Then her professorship is terminated. She loses the ability to place herself in the world and spirals down into a depression - a striking meditation on the nature of war, language and displacement, the task of accepting one's new country and one's new self: "The past is our 'installation', amateur stuff but with artistic pretensions. With a touch-up here and a touch-up there, here a touch, there a touch, everywhere a touch-touch." This is Ugresic at her best, constantly finding fascinating ways to portray the conundrums of the age and the quirky grammar of thought.

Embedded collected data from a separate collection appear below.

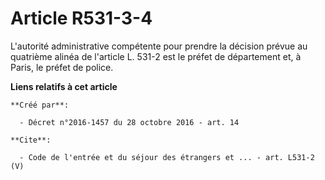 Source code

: # Article R531-3-4

L'autorité administrative compétente pour prendre la décision prévue au quatrième alinéa de l'article L. 531-2 est le préfet
de département et, à Paris, le préfet de police.

**Liens relatifs à cet article**

	**Créé par**:

	  - Décret n°2016-1457 du 28 octobre 2016 - art. 14

	**Cite**:

	  - Code de l'entrée et du séjour des étrangers et ... - art. L531-2 (V)
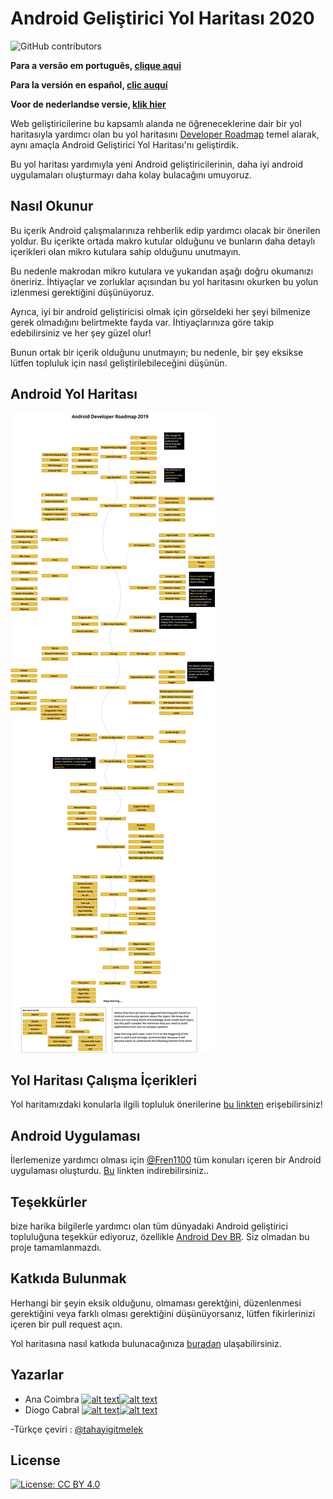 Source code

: # Android Geliştirici Yol Haritası 2020

![GitHub contributors](https://img.shields.io/github/contributors/anacoimbrag/android-developer-roadmap.svg?style=flat-square)

**Para a versão em português, [clique aqui](./README_PT_BR.md)**

**Para la versión en español, [clic auquí](./README_ES.md)**

**Voor de nederlandse versie, [klik hier](./README_NL.md)**

Web geliştiricilerine bu kapsamlı alanda ne öğreneceklerine dair bir yol haritasıyla yardımcı olan bu yol haritasını [Developer Roadmap](https://github.com/kamranahmedse/developer-roadmap) temel alarak, aynı amaçla Android Geliştirici Yol Haritası'nı geliştirdik.    

Bu yol haritası yardımıyla yeni Android geliştiricilerinin, daha iyi android uygulamaları oluşturmayı daha kolay bulacağını umuyoruz. 

## Nasıl Okunur

Bu içerik Android çalışmalarınıza rehberlik edip yardımcı olacak bir önerilen yoldur. Bu içerikte ortada makro kutular olduğunu ve bunların daha detaylı içerikleri olan mikro kutulara sahip olduğunu unutmayın.

Bu nedenle makrodan mikro kutulara ve yukarıdan aşağı doğru okumanızı öneririz. İhtiyaçlar ve zorluklar açısından bu yol haritasını okurken bu yolun izlenmesi gerektiğini düşünüyoruz.

Ayrıca, iyi bir android geliştiricisi olmak için görseldeki her şeyi bilmenize gerek olmadığını belirtmekte fayda var. İhtiyaçlarınıza göre takip edebilirsiniz ve her şey güzel olur!

Bunun ortak bir içerik olduğunu unutmayın; bu nedenle, bir şey eksikse lütfen topluluk için nasıl geliştirilebileceğini düşünün.

## Android Yol Haritası

![Android Yol Haritası](./images/android_roadmap.png)

## Yol Haritası Çalışma İçerikleri

Yol haritamızdaki konularla ilgili topluluk önerilerine [bu linkten](https://github.com/mobile-roadmap/android-developer-roadmap/blob/master/ROADMAP_STUDY_CONTENT.md) erişebilirsiniz!

## Android Uygulaması

İlerlemenize yardımcı olması için [@Fren1100](https://github.com/Fren1100) tüm konuları içeren bir Android uygulaması oluşturdu. [Bu](https://play.google.com/store/apps/details?id=com.fren.androiddeveloperroadmap) linkten indirebilirsiniz.. 

## Teşekkürler

bize harika bilgilerle yardımcı olan tüm dünyadaki Android geliştirici topluluğuna teşekkür ediyoruz, özellikle [Android Dev BR](https://github.com/androiddevbr). Siz olmadan bu proje tamamlanmazdı.

## Katkıda Bulunmak

Herhangi bir şeyin eksik olduğunu, olmaması gerektğini, düzenlenmesi gerektiğini veya farklı olması gerektiğini düşünüyorsanız, lütfen fikirlerinizi içeren bir pull request açın.

Yol haritasına nasıl katkıda bulunacağınıza [buradan](./docs/contributing.md) ulaşabilirsiniz.

## Yazarlar

[1.1]: http://i.imgur.com/wWzX9uB.png "follow me on twitter"
[2.1]: http://i.imgur.com/9I6NRUm.png "follow me on github"

[1]: https://twitter.com/anacoimbrag
[2]: https://github.com/anacoimbrag
[3]: https://twitter.com/DrCabrales
[4]: https://github.com/drcabral/

- Ana Coimbra [![alt text][1.1]][1][![alt text][2.1]][2]
- Diogo Cabral [![alt text][1.1]][3][![alt text][2.1]][4]

-Türkçe çeviri : [@tahayigitmelek](https://github.com/tahayigitmelek) 

## License

[![License: CC BY 4.0](https://img.shields.io/badge/License-CC%20BY%204.0-lightgrey.svg)](https://creativecommons.org/licenses/by/4.0/)
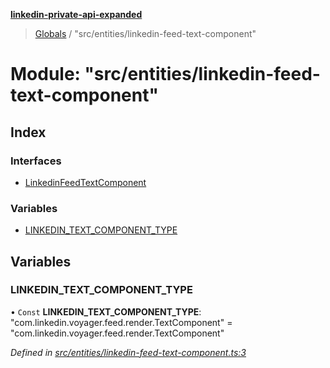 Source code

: **[linkedin-private-api-expanded](../README.md)**

> [Globals](../globals.md) / "src/entities/linkedin-feed-text-component"

# Module: "src/entities/linkedin-feed-text-component"

## Index

### Interfaces

* [LinkedinFeedTextComponent](../interfaces/_src_entities_linkedin_feed_text_component_.linkedinfeedtextcomponent.md)

### Variables

* [LINKEDIN\_TEXT\_COMPONENT\_TYPE](_src_entities_linkedin_feed_text_component_.md#linkedin_text_component_type)

## Variables

### LINKEDIN\_TEXT\_COMPONENT\_TYPE

• `Const` **LINKEDIN\_TEXT\_COMPONENT\_TYPE**: \"com.linkedin.voyager.feed.render.TextComponent\" = "com.linkedin.voyager.feed.render.TextComponent"

*Defined in [src/entities/linkedin-feed-text-component.ts:3](https://github.com/khanhtranngoccva/linkedin-private-api/blob/17c022a/src/entities/linkedin-feed-text-component.ts#L3)*
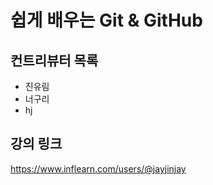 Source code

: # 쉽게 배우는 Git & GitHub

## 컨트리뷰터 목록

- 진유림
- 너구리
- hj

## 강의 링크
https://www.inflearn.com/users/@jayjinjay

She moves quickly, almost enchantingly, from one comic or rueful consideration to another (Thank You for Not Reading was peppered with quotations from AA Milne's Eeyore, and there is a deep ironic level on which he and Ugresic commune). Can an exile ever be entirely happy with the new place? Will it always have an unreality? "For me [Amsterdam] had the proportions of a child. Shop-windows in the red-light district displaying live dolls for grown-ups, porno shops decked out to resemble toy shops, kindergarten-like coffee shops ... it's not that this urban infantilism is subversive or derisive ... it's just that it's turned Amsterdam into a kind of melancholy Disneyland."
Tanja undergoes some shocking experiences, one the kind of random violence that exiles often take to be too much about themselves. In the middle of her painful withdrawal, her exile within exile, she voices a humbling, striking vision of the Europe that is to be, full of frightening, ambitious people from the broken nations, rootless technocrats, "net and web people" whose loyalties and assumptions will have to be tracked very carefully. There are also profound ruminations on the staggering amount of non-guilt we're capable of feeling these days, thanks to the endless filters of media through which we experience our brutalities to each other.
But despite the breadth and depth of its political and literary ambitions, The Ministry of Pain is possessed of a wonderful, clear simplicity. There are very pure pleasures in Ugresic's honesty, her lightsome, moving prose, her ability to dance in a flash from outrage to satire to a heartfelt exposition of beauty. In the end, Tanja comes to a pragmatic, darker understanding of what it means to be adrift on the map, returning to her linguistic roots in an astonishing fashion. The novel answers emphatically one of the questions Ugresic sets Tanja and herself: "whether a language that hasn't learned to depict reality, complex as the inner experience of that reality may be, is capable of doing anything at all - telling stories, for instance." Oh yes.